Canada purchases C-17 maintenance and support from the U.S. government through what is called a foreign military sale. Boeing, however, does most of the work. The new deal on C-17 maintenance will cost Canadian taxpayers $195 million U.S.
The U.S. Congress was informed of the Canadian deal in late April.
“The Liberals don’t have much choice on the C-17 maintenance,” said Martin Shadwick, a defence analyst who teaches strategic studies at York University in Toronto. “Boeing is the prime contractor on that aircraft and a lot of the work will be done at Boeing.”
According to the U.S. government, the work on the Canadian C-17s will be done at Boeing’s facilities at Long Beach, Calif., and in St. Louis, Missouri. Lockheed Martin will also be involved.
In addition, the U.S. government noted that there are currently 13 employees from Boeing now in Canada who provide C-17 technical support on a regular basis.
The Liberal government declined to provide a list of the Boeing contracts or procurements it is reviewing. Instead Anthony Laporte, press secretary for procurement minister Judy Foote, repeated in an email that, “Canada is reviewing current military procurement that relates to Boeing. ”
Foreign Affairs Minister Chrystia Freeland announced that review in May.
Shortly before Freeland made her statement, a Boeing-built military communications satellite, paid for by Canada and other countries, was launched in the U.S. Canada contributed $340 million to the Wideband Global satellite built by Boeing. Defence Minister Harjit Sajjan praised the project, noting that the satellite will provide key communications for the Canadian military.
Sajjan said Boeing’s complaint against Bombardier is “not the behaviour of a trusted partner.” He called on the U.S. firm to withdraw its complaint but Boeing has declined. “This is a commercial matter that Boeing is seeking to address through the normal course for resolving such issues,” the firm noted in a statement.
Sajjan said Canada has had a good relationship with Boeing over the decades but the firm’s actions have now damaged that.
The Liberals are continuing to review the Super Hornet jet proposal and whether they should continue with the purchase. But Liberal ministers acknowledge Canada continues to have discussions with the Pentagon over the acquisition of the Super Hornets. If it proceeds, the Super Hornet purchase is expected to cost between $5 billion and $7 billion.
Shadwick said the Liberals might also find it difficult to back away from the Super Hornet deal. Sajjan has stated the Canadian military faces a critical gap in that it lacks enough fighter aircraft.

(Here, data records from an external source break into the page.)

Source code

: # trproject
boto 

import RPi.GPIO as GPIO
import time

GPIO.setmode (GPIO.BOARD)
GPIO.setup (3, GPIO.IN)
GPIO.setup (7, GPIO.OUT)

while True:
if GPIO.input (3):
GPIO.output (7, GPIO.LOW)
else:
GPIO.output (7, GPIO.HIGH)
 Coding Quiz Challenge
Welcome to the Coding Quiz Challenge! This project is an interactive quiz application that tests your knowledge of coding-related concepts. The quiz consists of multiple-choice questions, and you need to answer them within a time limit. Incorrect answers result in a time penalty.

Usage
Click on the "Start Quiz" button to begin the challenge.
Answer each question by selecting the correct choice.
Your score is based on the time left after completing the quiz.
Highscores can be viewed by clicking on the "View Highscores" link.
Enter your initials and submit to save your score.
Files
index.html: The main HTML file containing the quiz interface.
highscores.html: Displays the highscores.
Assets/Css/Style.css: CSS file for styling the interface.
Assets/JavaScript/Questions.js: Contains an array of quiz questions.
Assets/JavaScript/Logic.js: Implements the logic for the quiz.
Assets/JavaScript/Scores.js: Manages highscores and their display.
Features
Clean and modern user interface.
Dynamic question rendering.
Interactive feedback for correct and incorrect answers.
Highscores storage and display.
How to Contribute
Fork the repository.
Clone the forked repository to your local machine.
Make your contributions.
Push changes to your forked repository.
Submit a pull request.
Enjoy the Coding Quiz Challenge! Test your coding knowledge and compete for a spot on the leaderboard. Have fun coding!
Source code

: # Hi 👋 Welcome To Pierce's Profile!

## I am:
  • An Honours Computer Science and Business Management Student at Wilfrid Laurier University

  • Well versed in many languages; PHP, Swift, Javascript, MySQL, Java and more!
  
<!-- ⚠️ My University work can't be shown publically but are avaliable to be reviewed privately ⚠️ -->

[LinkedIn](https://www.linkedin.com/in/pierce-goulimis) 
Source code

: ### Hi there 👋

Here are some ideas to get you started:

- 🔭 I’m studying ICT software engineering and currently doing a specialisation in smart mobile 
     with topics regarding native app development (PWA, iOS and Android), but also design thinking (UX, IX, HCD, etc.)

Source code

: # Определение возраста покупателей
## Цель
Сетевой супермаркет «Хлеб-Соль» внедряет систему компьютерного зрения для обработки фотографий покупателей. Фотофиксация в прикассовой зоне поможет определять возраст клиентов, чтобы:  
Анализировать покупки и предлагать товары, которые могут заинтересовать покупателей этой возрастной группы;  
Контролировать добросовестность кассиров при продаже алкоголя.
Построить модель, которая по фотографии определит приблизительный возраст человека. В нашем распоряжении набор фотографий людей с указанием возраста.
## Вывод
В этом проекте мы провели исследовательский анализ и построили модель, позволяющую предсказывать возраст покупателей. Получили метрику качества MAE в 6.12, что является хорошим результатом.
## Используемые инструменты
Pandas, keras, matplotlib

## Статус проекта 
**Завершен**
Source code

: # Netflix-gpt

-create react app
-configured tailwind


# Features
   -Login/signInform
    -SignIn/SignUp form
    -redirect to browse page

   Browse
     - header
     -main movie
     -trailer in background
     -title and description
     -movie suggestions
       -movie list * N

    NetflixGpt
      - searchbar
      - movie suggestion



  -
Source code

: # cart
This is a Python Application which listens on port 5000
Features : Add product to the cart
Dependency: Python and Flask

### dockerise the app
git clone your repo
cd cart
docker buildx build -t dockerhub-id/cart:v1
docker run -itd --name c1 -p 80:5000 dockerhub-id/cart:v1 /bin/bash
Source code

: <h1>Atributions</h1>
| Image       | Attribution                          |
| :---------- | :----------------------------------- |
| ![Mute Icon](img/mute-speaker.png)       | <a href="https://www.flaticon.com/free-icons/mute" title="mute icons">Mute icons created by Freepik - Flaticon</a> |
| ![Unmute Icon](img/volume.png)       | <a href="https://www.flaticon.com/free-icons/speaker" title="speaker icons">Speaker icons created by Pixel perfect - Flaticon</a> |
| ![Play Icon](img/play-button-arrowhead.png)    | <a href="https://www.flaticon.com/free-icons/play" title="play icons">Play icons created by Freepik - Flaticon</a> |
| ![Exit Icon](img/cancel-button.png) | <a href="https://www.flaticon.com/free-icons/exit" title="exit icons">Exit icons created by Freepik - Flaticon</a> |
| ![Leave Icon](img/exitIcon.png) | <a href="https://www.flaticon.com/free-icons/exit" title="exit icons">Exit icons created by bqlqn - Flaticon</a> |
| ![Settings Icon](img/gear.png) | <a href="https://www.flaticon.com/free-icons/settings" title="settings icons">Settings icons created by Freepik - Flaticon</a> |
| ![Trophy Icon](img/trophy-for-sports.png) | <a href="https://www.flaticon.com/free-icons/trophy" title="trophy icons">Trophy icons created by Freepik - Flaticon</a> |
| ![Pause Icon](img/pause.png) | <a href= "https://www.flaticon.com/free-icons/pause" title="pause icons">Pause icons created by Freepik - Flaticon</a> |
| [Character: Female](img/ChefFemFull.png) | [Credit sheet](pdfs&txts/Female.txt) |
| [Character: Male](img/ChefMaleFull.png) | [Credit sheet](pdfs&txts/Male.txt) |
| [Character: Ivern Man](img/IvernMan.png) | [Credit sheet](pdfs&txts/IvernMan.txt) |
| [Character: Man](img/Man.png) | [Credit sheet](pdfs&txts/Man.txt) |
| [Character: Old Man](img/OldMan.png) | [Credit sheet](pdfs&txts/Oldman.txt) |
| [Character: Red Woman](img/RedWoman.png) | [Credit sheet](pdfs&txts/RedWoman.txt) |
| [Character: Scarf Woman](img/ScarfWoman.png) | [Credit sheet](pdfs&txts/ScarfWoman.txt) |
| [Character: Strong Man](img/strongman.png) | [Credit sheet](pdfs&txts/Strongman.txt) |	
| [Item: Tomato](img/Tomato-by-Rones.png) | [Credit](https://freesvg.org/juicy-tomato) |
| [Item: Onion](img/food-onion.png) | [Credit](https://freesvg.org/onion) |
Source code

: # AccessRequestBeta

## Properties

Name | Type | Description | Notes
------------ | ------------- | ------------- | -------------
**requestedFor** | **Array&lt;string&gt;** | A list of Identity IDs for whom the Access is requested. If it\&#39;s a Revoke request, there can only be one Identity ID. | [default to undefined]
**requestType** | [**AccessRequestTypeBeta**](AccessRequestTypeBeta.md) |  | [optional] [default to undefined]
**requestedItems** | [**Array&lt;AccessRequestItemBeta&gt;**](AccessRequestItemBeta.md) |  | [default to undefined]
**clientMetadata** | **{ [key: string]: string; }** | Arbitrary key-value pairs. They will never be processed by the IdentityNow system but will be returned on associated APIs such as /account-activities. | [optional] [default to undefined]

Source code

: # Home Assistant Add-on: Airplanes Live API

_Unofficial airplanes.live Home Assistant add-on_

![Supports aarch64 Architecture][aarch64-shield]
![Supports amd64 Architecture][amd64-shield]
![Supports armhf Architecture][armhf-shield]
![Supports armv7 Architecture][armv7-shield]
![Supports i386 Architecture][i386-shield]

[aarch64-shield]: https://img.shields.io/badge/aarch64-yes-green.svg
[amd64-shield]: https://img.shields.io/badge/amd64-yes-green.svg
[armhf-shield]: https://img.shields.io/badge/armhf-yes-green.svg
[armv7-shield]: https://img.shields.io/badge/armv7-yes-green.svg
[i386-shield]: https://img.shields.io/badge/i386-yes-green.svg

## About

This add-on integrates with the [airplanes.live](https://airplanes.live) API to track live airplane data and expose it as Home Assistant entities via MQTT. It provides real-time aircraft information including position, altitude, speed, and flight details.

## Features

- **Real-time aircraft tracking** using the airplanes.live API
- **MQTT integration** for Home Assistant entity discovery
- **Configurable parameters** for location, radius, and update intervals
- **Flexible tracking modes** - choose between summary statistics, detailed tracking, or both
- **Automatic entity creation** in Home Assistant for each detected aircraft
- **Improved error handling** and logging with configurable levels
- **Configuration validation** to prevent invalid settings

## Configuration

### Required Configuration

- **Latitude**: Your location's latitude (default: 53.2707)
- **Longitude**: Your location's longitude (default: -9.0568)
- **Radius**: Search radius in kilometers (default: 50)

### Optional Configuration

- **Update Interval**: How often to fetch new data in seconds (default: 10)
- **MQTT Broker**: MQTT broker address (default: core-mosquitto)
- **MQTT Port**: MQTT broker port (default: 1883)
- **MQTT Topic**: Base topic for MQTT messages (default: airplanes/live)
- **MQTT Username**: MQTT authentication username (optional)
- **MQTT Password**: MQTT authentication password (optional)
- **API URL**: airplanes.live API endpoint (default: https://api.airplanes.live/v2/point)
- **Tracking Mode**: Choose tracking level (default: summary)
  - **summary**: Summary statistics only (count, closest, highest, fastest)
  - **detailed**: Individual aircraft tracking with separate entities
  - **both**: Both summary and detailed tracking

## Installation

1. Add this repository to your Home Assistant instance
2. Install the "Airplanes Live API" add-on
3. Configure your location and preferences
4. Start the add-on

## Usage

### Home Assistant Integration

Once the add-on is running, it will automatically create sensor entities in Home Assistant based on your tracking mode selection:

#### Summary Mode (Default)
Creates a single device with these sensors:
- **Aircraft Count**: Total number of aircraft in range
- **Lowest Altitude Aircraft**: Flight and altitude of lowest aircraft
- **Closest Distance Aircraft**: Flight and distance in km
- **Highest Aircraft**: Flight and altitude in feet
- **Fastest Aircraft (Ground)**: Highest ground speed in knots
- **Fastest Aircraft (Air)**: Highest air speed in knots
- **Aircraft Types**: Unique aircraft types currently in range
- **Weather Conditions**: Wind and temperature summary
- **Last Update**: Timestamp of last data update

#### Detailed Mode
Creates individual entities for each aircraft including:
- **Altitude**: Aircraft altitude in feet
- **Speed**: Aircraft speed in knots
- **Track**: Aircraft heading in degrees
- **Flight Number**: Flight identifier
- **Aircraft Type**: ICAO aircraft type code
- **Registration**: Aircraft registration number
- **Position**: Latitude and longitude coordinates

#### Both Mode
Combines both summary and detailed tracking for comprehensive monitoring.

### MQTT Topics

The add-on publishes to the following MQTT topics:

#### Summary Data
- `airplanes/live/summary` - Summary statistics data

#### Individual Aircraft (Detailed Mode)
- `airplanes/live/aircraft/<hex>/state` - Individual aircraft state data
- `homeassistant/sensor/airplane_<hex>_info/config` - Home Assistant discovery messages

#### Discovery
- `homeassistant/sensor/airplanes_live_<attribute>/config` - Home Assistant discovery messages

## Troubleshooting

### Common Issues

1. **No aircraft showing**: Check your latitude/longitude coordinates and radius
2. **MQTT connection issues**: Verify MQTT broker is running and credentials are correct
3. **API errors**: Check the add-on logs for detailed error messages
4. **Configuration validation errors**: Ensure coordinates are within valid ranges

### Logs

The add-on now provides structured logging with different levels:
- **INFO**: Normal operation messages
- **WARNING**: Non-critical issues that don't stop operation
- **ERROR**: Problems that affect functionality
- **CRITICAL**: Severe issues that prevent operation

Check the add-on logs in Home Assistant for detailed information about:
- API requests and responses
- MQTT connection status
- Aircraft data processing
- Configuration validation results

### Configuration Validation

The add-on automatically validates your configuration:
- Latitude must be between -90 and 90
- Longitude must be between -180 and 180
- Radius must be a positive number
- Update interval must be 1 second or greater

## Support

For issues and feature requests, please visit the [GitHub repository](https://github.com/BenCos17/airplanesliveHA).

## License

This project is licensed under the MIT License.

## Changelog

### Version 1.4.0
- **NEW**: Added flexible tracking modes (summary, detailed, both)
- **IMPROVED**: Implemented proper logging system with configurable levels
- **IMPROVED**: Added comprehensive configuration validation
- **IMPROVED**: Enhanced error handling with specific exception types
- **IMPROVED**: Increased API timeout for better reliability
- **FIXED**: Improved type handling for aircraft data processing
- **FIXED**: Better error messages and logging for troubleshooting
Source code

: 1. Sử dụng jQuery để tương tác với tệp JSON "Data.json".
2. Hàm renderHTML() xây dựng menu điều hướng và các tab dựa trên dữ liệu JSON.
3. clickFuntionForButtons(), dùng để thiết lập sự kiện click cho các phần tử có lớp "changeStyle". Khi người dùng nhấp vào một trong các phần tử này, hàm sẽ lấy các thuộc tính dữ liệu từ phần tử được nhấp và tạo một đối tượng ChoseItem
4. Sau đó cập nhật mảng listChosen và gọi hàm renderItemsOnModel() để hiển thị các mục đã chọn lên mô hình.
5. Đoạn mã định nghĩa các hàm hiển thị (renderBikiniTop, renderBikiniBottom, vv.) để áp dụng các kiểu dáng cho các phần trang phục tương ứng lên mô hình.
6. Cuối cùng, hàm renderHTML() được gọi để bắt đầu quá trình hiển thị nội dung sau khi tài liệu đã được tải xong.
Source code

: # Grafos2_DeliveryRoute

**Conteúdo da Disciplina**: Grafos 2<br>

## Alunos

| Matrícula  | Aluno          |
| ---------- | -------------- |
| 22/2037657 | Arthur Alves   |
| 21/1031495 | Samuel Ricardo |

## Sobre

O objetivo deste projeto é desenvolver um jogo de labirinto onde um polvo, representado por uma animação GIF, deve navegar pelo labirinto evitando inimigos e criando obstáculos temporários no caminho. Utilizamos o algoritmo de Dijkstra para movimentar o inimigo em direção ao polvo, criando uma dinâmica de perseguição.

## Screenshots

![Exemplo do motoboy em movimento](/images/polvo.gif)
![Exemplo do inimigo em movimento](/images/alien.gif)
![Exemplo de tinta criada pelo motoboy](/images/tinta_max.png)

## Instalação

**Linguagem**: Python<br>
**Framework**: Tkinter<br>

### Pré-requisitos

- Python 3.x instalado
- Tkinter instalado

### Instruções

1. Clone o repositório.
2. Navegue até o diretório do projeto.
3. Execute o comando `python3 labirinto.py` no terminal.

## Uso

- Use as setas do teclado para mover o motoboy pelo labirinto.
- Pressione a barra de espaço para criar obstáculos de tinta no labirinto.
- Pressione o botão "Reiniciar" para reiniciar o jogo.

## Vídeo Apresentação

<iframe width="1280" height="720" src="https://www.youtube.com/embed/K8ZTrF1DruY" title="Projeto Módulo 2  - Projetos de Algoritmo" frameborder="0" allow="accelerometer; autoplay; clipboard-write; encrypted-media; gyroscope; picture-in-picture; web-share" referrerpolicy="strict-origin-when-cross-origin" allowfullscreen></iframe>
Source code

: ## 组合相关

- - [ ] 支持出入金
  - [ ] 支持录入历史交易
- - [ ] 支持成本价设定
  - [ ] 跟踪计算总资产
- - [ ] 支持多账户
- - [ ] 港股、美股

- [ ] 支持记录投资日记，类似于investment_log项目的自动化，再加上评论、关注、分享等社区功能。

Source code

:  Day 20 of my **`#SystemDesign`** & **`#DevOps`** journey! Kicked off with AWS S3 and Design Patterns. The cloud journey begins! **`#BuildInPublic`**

New jets are needed quickly, the minister added.
Other aerospace firms are in the wings ready to offer Canada new aircraft, including Lockheed Martin with its F-35 fighter jet. “The political optics on a F-35 purchase wouldn’t be too good since Justin Trudeau campaigned directly against that aircraft,” Shadwick explained. “To turn around and then purchase the planes as an interim solution may be challenging from a political point of view.”
But Shadwick pointed out that the Boeing complaint against Bombardier could hurt the U.S. firm’s chances in the future in winning new defence contracts from Canada. Canada is interested in buying new patrol aircraft and aerial refuelling planes. Boeing has indicated it is interested in both of those multi-billion dollar programs.